* Working data:

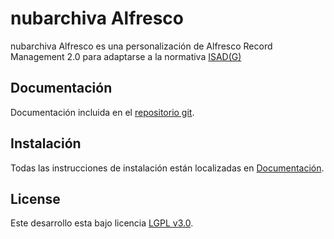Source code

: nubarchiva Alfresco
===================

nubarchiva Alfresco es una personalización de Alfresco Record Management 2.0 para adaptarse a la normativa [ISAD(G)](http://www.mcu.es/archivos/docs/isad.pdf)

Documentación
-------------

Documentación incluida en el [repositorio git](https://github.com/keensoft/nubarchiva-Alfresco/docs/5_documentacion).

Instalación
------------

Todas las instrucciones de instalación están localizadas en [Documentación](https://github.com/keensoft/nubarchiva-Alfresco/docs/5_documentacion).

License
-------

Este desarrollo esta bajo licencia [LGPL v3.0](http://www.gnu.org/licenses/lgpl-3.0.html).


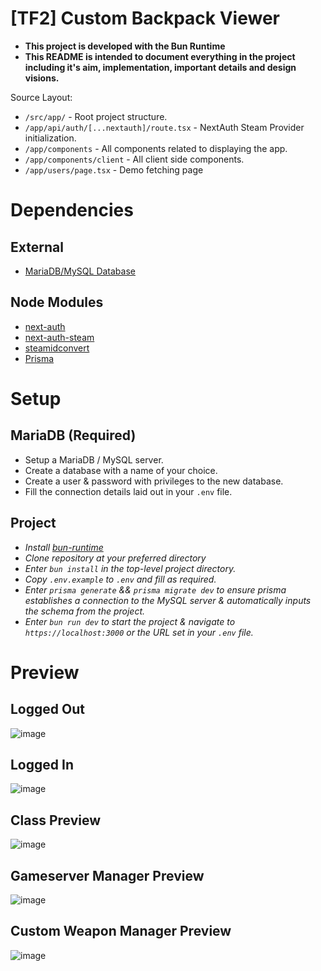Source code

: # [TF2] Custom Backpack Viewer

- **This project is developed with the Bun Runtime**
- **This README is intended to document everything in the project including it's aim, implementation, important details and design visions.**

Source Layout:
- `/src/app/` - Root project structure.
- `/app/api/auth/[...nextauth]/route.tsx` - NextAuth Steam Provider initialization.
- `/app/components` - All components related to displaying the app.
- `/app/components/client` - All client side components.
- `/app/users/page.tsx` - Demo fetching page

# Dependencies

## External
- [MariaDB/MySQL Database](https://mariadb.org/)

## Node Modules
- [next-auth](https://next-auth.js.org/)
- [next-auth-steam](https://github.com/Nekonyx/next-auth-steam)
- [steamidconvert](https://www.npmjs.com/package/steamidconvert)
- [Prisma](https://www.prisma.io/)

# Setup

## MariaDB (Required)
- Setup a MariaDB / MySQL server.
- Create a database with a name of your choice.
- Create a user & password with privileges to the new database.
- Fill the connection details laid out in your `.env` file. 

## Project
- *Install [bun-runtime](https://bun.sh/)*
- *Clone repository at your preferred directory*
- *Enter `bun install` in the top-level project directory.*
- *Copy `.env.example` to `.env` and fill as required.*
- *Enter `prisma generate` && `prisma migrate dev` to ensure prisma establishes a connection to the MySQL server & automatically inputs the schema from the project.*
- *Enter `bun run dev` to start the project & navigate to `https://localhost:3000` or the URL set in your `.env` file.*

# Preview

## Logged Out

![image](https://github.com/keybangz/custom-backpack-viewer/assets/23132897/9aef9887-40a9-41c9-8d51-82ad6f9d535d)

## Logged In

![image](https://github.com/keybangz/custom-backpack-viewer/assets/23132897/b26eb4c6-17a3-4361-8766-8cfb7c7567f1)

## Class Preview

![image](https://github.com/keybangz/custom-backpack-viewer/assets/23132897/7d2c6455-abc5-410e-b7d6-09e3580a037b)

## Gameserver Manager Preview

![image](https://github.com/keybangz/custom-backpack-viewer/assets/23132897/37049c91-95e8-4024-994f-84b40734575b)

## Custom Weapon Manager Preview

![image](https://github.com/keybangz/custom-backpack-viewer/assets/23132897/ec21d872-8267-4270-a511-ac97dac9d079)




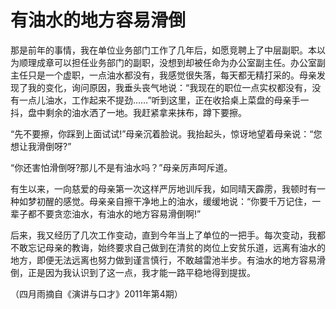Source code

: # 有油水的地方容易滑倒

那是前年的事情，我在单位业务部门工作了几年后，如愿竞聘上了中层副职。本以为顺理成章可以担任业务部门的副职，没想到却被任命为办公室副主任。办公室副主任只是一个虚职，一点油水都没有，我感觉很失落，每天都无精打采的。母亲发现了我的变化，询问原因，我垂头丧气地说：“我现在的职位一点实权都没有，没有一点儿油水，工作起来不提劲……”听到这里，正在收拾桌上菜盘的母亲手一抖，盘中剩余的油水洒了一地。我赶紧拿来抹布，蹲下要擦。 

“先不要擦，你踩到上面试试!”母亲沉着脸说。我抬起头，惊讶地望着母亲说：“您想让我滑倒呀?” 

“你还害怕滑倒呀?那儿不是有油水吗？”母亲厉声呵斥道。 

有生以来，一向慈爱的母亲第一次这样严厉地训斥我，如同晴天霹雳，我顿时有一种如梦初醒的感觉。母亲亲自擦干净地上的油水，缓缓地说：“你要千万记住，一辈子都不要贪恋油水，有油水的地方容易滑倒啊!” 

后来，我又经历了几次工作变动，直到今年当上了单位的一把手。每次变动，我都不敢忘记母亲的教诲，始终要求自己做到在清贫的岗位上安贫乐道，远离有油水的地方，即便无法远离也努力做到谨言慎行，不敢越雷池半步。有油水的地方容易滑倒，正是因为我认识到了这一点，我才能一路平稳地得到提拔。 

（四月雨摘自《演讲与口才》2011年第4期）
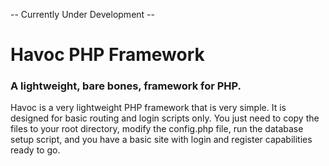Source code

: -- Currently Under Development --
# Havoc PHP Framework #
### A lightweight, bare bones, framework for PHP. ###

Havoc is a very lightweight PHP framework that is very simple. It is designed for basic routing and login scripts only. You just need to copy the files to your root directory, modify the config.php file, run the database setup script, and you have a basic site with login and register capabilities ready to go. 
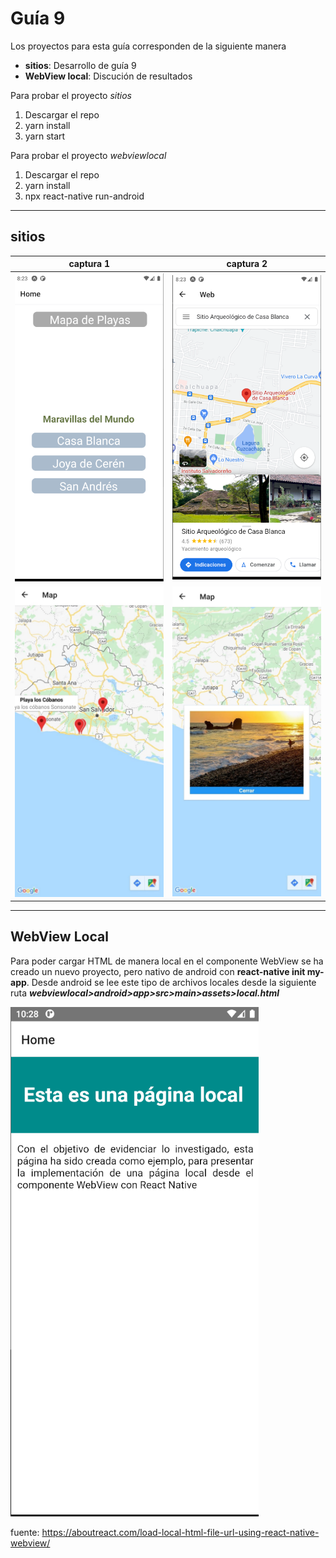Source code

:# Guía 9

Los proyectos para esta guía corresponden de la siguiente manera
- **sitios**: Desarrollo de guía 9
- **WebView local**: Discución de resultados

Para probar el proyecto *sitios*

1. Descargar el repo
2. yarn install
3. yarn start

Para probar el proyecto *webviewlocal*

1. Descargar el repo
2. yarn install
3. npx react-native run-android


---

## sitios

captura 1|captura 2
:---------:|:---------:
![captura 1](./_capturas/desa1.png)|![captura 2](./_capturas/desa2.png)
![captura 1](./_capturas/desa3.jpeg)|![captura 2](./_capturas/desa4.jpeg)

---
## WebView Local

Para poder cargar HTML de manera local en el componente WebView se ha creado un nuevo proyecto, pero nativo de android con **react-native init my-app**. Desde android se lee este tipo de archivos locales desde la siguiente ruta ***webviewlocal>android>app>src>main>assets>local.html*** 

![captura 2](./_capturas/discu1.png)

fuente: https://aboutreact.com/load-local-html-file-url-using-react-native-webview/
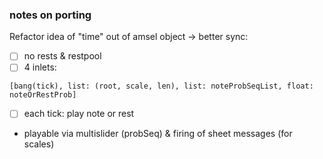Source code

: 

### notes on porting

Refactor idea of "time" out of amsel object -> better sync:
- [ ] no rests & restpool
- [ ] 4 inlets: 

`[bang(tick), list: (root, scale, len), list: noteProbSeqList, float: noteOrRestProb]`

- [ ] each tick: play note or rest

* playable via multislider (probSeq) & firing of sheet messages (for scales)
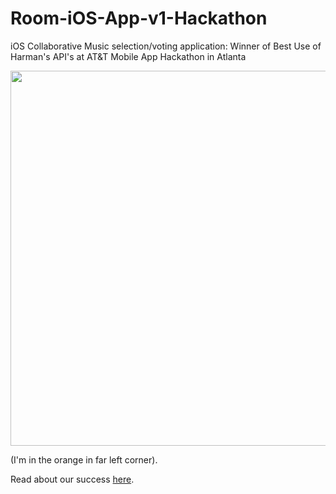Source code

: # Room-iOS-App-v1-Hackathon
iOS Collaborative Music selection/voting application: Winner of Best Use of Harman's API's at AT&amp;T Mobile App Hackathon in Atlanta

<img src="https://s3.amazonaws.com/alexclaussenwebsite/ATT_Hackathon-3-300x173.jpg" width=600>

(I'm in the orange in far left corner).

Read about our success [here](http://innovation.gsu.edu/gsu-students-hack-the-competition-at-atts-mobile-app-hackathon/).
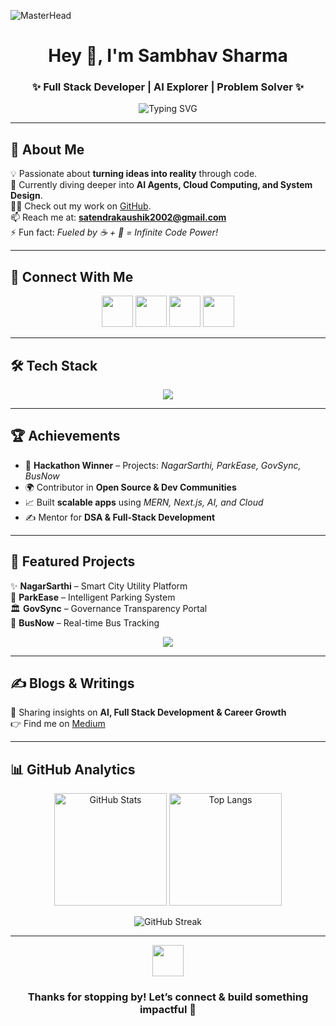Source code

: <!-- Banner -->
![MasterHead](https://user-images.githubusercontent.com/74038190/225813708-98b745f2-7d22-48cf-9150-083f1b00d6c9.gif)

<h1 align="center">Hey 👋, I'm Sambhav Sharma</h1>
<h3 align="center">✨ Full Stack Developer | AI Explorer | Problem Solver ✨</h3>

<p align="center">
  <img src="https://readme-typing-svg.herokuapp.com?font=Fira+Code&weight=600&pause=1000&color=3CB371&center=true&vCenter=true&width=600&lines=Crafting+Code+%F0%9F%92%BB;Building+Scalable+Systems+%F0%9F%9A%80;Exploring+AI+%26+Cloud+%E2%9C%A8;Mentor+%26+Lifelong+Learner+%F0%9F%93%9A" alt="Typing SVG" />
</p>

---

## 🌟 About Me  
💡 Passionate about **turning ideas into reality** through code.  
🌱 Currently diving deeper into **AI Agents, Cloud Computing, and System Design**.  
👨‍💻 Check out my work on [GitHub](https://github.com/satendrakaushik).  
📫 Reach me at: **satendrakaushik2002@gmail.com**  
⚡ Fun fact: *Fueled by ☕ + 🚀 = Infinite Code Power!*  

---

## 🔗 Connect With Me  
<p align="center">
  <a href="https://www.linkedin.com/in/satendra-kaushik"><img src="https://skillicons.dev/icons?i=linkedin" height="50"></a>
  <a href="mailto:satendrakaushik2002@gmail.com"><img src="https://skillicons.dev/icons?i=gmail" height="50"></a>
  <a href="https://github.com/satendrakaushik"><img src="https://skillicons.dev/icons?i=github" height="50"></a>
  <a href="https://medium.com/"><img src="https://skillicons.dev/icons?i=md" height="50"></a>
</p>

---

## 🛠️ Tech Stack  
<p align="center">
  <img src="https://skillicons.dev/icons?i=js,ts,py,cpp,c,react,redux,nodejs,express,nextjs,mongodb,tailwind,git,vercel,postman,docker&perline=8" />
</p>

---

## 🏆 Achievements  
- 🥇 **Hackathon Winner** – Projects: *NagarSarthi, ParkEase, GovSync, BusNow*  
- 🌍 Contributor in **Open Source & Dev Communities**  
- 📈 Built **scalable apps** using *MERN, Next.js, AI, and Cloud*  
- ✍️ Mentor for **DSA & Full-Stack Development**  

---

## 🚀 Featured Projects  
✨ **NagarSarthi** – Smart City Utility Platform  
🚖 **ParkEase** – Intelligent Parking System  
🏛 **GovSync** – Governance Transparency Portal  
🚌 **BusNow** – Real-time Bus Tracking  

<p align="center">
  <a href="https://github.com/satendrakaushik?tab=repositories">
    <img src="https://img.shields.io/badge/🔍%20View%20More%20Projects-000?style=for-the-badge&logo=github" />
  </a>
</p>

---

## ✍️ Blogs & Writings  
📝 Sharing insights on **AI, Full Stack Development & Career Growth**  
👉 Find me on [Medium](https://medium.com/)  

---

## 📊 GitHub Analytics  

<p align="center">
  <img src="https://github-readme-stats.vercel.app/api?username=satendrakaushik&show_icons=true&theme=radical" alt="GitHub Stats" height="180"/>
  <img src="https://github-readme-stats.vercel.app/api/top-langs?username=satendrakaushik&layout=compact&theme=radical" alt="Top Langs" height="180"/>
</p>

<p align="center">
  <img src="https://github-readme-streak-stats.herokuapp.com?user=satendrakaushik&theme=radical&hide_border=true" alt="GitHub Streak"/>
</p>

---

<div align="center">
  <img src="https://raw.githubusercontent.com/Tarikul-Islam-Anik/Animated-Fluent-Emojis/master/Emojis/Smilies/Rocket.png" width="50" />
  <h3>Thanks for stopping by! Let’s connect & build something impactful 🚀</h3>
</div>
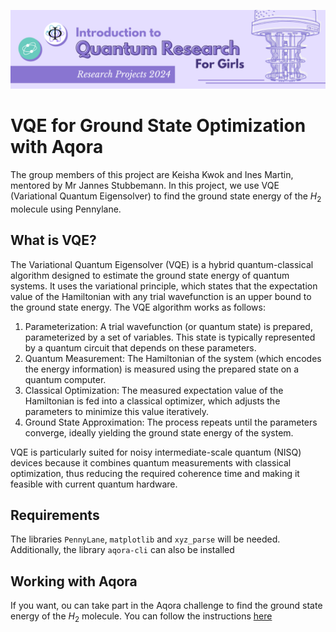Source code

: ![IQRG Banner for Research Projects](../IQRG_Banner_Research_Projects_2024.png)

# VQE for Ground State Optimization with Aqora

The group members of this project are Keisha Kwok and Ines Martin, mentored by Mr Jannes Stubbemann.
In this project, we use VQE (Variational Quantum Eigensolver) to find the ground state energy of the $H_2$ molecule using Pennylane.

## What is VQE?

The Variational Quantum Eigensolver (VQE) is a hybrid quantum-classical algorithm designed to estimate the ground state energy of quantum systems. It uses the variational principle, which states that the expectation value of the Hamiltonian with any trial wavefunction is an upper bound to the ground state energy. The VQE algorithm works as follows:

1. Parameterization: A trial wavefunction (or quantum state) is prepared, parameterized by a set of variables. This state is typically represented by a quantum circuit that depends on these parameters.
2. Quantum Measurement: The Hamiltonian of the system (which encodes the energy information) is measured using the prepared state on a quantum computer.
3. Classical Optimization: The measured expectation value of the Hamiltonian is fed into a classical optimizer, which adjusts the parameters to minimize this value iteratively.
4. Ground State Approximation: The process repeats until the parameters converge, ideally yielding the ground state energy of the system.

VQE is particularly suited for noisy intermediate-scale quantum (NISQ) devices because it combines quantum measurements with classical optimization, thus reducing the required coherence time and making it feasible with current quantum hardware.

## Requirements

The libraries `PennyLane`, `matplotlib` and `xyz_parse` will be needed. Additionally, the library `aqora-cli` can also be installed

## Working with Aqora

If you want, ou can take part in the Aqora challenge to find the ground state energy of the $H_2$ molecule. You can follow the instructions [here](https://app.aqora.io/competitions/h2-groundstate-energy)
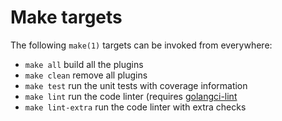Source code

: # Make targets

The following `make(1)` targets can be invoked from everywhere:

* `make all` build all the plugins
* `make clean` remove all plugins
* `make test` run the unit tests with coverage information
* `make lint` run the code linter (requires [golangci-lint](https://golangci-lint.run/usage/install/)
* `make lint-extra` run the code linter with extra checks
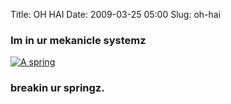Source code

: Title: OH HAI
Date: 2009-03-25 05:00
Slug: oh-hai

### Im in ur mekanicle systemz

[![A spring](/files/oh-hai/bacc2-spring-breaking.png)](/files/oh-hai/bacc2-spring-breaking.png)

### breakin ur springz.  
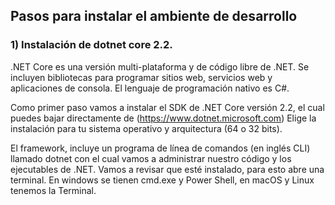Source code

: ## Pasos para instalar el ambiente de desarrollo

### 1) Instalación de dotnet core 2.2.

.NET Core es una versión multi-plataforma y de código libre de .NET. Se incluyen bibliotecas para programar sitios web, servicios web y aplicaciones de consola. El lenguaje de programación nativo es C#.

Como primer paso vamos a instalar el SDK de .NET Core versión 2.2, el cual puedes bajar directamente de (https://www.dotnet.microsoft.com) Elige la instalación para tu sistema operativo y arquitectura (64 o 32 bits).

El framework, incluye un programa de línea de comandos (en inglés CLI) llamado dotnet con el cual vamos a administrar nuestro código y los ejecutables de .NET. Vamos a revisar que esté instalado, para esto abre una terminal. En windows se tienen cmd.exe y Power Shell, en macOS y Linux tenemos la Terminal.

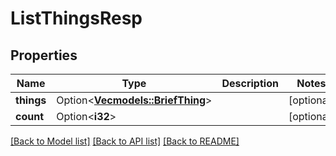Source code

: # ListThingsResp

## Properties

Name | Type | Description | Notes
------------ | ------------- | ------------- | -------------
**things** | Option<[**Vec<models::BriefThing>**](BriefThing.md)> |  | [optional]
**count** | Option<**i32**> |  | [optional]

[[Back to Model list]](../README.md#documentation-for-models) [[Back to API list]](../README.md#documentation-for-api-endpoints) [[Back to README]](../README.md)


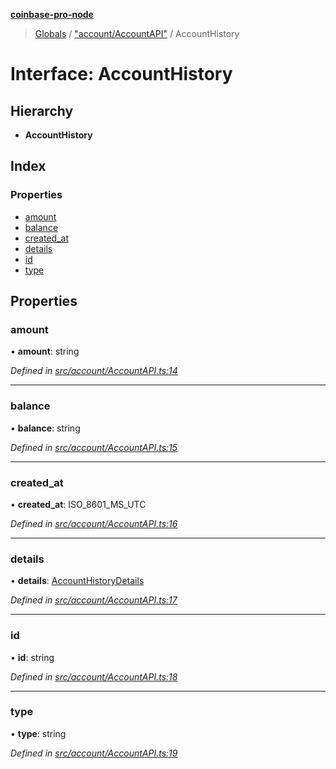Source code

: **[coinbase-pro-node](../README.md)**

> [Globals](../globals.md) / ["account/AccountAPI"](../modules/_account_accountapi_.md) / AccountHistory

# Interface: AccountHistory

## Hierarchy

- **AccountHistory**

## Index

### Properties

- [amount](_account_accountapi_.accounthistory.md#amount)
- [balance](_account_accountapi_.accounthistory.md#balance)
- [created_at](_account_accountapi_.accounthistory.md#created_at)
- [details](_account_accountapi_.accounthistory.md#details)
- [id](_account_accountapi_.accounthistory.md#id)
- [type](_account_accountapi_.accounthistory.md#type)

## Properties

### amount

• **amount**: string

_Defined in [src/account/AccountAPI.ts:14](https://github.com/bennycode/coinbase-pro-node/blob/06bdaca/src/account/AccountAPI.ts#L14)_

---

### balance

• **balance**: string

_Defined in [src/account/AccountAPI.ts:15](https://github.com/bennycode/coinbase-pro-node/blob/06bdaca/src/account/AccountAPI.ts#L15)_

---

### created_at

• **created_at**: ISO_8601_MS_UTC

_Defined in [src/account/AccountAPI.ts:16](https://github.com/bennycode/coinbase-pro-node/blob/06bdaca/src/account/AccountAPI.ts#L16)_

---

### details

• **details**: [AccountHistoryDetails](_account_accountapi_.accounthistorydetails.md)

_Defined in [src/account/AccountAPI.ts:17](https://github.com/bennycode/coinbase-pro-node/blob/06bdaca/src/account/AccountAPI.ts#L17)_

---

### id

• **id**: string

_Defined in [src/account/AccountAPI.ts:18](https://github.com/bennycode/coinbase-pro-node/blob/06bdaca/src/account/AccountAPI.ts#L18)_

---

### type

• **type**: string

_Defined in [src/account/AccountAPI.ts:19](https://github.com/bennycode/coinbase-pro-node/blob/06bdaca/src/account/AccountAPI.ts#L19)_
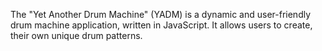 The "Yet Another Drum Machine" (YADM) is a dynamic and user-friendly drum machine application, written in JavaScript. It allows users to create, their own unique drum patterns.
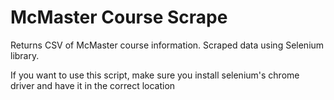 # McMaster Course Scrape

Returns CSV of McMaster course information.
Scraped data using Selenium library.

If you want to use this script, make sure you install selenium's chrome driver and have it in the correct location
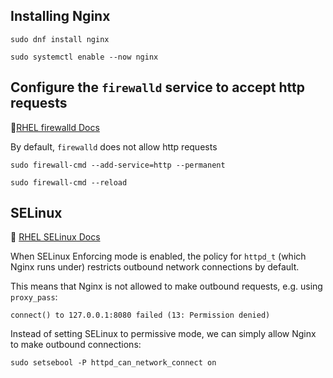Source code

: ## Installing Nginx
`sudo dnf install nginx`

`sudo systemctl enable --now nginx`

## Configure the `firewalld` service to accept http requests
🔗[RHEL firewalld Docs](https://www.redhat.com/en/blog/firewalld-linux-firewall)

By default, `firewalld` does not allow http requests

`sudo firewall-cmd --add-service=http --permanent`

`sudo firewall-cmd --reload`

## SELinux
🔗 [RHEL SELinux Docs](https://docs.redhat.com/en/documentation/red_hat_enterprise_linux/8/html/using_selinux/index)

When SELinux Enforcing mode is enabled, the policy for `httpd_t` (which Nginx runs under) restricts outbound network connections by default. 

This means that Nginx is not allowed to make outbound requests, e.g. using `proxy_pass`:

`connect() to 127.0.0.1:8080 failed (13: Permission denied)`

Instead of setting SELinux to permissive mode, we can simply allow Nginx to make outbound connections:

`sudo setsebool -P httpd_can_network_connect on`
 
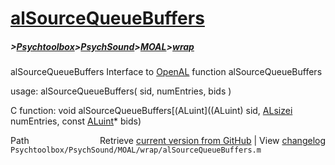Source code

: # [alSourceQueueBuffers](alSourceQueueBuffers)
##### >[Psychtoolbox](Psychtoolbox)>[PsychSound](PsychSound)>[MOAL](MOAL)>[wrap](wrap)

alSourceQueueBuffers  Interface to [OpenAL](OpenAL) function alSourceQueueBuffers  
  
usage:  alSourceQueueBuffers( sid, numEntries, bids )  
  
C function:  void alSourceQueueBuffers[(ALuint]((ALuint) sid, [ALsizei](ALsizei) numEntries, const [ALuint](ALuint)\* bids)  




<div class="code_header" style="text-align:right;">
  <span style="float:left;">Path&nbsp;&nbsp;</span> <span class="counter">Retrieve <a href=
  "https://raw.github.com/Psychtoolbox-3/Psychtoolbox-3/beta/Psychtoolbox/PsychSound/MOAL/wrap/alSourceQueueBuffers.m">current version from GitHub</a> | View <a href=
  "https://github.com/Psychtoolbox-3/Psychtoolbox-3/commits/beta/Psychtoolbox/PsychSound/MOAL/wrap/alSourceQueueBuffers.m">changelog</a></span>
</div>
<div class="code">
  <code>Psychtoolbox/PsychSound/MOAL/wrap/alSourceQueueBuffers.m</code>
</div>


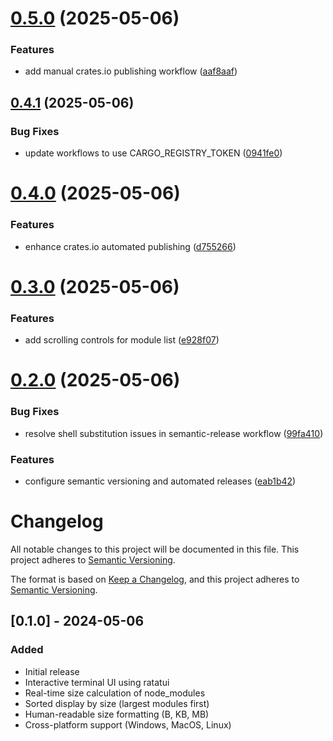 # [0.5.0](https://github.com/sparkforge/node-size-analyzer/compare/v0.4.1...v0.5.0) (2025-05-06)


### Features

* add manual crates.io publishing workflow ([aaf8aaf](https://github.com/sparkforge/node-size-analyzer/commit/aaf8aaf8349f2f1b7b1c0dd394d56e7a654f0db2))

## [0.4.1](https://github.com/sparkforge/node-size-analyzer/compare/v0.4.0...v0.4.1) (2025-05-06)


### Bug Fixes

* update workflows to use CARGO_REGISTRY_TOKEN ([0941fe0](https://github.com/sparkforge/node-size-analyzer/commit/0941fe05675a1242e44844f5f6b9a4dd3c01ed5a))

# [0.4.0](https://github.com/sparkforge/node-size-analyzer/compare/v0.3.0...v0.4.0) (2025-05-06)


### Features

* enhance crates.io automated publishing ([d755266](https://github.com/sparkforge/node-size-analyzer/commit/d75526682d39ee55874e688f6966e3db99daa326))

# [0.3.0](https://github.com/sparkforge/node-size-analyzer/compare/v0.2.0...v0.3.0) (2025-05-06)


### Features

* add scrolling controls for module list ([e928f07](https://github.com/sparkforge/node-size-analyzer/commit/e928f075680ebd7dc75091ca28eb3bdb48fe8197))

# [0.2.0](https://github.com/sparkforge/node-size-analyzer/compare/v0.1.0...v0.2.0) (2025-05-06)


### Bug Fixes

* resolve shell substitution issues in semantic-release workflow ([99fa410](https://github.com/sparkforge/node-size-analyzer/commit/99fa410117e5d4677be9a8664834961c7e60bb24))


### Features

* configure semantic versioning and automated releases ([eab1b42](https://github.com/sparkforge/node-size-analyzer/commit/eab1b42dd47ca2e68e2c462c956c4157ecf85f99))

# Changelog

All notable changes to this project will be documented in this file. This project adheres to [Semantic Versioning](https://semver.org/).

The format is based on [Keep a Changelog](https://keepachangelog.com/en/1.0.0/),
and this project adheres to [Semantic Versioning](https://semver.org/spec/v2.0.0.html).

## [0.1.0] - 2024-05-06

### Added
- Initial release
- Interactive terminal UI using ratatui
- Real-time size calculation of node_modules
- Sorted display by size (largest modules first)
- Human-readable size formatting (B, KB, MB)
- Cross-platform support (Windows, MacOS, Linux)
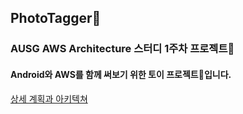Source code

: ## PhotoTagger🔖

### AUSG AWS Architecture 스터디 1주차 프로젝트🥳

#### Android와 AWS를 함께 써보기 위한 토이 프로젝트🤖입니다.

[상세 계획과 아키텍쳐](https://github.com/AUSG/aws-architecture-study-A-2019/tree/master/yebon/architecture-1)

* Exercise requirements:
Output the lines above exactly, but only those between the line holding "## MariaDB (Required)" and the line holding "## Logged In", inclusive.

* Answer for this exercise:
## MariaDB (Required)
- Setup a MariaDB / MySQL server.
- Create a database with a name of your choice.
- Create a user & password with privileges to the new database.
- Fill the connection details laid out in your `.env` file. 

## Project
- *Install [bun-runtime](https://bun.sh/)*
- *Clone repository at your preferred directory*
- *Enter `bun install` in the top-level project directory.*
- *Copy `.env.example` to `.env` and fill as required.*
- *Enter `prisma generate` && `prisma migrate dev` to ensure prisma establishes a connection to the MySQL server & automatically inputs the schema from the project.*
- *Enter `bun run dev` to start the project & navigate to `https://localhost:3000` or the URL set in your `.env` file.*

# Preview

## Logged Out

![image](https://github.com/keybangz/custom-backpack-viewer/assets/23132897/9aef9887-40a9-41c9-8d51-82ad6f9d535d)

## Logged In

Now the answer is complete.